Available records -
+--

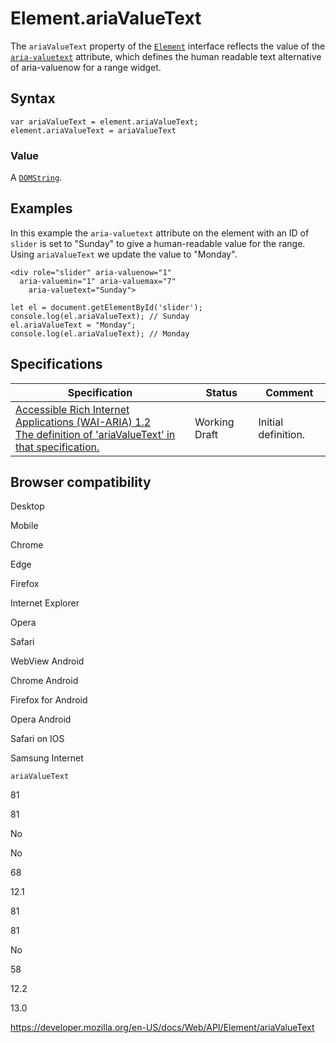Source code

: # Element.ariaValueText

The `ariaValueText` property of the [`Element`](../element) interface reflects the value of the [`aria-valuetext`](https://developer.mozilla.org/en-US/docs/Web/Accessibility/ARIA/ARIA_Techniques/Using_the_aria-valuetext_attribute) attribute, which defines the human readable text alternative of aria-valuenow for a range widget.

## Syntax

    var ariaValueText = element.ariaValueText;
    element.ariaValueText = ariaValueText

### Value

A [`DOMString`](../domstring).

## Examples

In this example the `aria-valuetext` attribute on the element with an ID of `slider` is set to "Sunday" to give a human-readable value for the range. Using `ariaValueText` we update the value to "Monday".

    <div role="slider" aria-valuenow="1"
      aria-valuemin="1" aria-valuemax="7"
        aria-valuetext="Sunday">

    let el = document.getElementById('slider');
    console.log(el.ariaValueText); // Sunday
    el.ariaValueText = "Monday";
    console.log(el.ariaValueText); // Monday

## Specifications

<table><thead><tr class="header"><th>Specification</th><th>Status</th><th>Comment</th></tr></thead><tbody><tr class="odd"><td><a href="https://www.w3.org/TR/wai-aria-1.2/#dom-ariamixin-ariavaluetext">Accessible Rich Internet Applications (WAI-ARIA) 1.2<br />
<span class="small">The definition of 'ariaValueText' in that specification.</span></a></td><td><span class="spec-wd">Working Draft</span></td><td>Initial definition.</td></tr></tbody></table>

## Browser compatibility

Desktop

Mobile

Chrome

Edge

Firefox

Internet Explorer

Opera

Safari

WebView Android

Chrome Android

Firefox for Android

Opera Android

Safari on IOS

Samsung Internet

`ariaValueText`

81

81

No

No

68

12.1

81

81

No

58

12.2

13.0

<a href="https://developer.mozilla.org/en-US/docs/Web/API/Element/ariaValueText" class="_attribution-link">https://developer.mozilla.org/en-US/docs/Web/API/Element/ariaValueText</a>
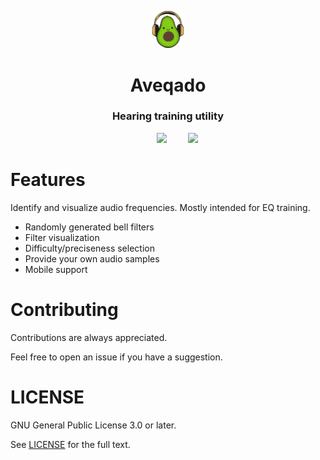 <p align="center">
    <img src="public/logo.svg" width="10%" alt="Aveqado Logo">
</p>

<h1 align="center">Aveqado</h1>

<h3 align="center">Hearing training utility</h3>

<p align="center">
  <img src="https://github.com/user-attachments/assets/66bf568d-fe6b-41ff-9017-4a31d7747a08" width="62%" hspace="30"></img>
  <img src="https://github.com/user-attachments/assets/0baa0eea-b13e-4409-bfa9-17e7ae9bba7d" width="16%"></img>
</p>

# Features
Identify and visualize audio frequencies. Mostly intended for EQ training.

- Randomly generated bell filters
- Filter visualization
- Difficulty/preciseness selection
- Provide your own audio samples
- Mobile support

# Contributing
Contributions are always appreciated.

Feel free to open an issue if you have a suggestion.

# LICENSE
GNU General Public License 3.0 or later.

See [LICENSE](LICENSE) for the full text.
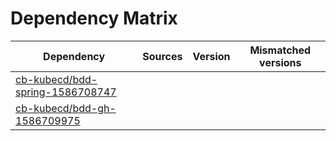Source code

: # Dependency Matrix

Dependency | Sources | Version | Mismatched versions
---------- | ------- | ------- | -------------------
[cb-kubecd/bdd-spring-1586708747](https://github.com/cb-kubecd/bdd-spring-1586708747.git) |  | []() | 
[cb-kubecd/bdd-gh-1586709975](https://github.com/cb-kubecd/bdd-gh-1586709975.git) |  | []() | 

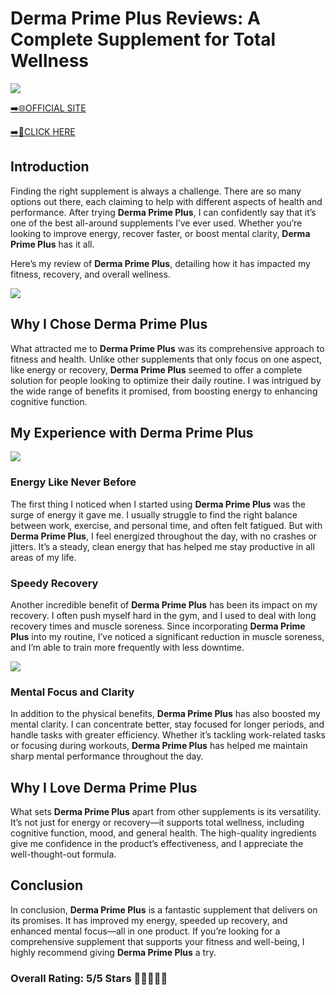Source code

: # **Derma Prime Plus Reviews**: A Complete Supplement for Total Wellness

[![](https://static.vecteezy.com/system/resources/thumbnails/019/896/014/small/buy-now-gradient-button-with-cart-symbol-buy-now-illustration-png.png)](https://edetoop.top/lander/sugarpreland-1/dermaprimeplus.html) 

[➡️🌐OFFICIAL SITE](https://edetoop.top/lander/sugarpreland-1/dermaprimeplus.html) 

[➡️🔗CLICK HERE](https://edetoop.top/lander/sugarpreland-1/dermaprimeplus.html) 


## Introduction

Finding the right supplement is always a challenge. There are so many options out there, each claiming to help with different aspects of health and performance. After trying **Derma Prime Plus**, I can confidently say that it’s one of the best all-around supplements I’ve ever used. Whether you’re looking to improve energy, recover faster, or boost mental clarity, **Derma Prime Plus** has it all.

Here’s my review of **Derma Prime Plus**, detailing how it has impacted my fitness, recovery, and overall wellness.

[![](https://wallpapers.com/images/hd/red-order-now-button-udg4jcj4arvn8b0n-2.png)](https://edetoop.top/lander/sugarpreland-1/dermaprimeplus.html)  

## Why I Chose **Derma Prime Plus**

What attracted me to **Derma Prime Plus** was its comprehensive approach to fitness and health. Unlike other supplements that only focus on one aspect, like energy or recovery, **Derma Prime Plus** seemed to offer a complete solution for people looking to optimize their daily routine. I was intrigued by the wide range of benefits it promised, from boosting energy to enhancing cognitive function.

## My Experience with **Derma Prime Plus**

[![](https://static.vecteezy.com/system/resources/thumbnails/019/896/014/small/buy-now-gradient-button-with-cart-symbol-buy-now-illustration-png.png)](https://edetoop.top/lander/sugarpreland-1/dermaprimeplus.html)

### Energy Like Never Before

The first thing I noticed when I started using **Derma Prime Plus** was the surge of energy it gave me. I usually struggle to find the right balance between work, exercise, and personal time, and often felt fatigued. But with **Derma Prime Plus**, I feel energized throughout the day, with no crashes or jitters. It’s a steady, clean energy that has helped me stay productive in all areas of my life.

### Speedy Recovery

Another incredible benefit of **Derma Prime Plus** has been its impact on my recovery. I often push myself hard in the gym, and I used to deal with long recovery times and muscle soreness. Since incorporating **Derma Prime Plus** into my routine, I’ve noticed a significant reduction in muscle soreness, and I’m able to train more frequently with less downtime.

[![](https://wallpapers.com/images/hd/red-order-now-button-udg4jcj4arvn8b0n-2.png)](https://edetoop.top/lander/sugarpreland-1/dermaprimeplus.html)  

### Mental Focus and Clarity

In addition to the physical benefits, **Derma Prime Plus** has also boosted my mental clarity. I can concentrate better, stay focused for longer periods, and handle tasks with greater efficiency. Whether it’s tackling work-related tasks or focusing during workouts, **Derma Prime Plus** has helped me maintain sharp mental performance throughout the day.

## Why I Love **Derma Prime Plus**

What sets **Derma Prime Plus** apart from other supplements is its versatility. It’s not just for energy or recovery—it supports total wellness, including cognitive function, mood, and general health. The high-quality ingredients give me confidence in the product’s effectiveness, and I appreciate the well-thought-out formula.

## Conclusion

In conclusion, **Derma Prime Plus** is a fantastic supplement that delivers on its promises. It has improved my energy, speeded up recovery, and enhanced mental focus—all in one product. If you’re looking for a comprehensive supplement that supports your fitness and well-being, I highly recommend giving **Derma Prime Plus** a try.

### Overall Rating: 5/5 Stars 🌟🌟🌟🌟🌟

+--

What is required -
Using the records above, write out exactly the lines between the one holding "let el = document.getElementById('slider');" and the one holding "## Specifications", inclusive; leave everything else out.

Reply to the task -
    let el = document.getElementById('slider');
    console.log(el.ariaValueText); // Sunday
    el.ariaValueText = "Monday";
    console.log(el.ariaValueText); // Monday

## Specifications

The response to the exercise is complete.